Sunday, July 17, 2016

MUSIC REVIEW OF THE DAY: WILLIAM BELL - THIS IS WHERE I LIVE



Although he wasn't among the biggest stars of the Stax Records label from Memphis (Otis, Sam & Dave, Booker T, etc.), big fans of the label have always placed Bell on the same level as a performer and writer. His best-known number is considered a soul classic, You Don't Miss Your Water, and he co-wrote the Albert King blues hit Born Under A Bad Sign, included here.


But this isn't a cash-in on the old days for a faded star. Instead, Bell has simply been doing what he does in the time since, fronting his own label and not chasing the spotlight. What's different is a reunion with the rebooted Stax label, and a great new partner in writer/producer John Leventhal (Rosanne Cash, Shawn Colvin). Yes, this is a soul album, but not a 60's Stax one, it's not the horns-and-hits formula. It's more of a gentler, country-soul album, focused on his still-supple voice and keen lyric sense.

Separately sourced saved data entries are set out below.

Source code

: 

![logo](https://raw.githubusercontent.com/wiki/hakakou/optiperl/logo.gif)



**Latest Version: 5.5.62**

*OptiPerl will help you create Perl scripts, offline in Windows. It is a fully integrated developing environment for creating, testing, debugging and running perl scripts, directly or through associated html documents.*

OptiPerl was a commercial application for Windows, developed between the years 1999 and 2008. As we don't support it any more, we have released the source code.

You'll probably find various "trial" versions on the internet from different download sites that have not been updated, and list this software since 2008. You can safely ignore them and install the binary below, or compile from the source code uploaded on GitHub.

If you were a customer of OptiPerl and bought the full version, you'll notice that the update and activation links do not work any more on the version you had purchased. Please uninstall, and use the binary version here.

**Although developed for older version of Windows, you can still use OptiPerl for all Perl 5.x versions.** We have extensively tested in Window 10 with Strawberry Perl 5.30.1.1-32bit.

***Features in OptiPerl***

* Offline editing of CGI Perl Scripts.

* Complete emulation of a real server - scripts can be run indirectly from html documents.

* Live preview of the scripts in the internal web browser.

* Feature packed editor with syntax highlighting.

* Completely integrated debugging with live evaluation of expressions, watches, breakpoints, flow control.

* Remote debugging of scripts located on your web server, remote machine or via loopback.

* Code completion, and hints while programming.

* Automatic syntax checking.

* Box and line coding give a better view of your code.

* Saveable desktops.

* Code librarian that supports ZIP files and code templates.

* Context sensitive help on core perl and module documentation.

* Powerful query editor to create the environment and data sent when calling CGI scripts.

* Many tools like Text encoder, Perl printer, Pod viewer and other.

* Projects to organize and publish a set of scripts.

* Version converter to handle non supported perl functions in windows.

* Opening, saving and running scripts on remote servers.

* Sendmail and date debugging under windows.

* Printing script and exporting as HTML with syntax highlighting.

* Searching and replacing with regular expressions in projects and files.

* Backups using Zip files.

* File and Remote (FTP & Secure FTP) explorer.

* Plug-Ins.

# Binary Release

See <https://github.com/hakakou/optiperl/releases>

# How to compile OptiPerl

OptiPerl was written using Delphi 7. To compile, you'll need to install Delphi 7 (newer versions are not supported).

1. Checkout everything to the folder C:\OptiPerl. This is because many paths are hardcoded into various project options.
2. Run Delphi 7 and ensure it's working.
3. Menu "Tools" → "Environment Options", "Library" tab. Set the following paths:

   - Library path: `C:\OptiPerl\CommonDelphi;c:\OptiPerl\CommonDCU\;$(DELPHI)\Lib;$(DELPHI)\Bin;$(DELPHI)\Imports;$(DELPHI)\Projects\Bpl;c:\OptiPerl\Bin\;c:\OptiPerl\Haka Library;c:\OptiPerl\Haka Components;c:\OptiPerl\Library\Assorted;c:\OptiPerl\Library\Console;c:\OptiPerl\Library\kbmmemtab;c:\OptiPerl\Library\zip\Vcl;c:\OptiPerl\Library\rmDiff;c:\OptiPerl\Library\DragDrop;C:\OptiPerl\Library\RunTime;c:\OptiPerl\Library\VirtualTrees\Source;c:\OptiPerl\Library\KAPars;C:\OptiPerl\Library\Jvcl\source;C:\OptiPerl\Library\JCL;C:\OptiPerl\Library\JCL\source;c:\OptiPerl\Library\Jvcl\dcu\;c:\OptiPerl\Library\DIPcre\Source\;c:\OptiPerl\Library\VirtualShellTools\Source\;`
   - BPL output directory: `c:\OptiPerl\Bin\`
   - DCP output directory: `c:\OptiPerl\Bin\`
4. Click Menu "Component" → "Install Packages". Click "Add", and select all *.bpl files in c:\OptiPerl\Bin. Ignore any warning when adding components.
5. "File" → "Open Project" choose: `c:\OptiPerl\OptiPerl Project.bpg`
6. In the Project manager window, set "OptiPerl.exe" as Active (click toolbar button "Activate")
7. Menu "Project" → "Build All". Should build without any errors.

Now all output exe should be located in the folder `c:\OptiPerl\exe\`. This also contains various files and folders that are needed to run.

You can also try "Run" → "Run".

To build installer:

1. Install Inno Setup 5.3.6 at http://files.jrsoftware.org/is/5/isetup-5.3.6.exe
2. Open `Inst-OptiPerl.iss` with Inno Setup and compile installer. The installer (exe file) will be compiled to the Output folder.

Working mostly with Leventhal, as well as Marc "Walking In Memphis" Cohn, there was a great deal of care put into the songwriting, with some classic soul metaphors and lines: "The house always wins," "things you can't remember I'm still trying to forget," Phrases like that ring true and sit wonderfully as the big moments in choruses. There's also a funky little number, one of those great story-songs about the South, Mississippi-Arkansas Bridge, about meeting a mystery woman in the blues clubs, before having to rush back across at the end of the night. This isn't a master re-discovered, it's a master still at work.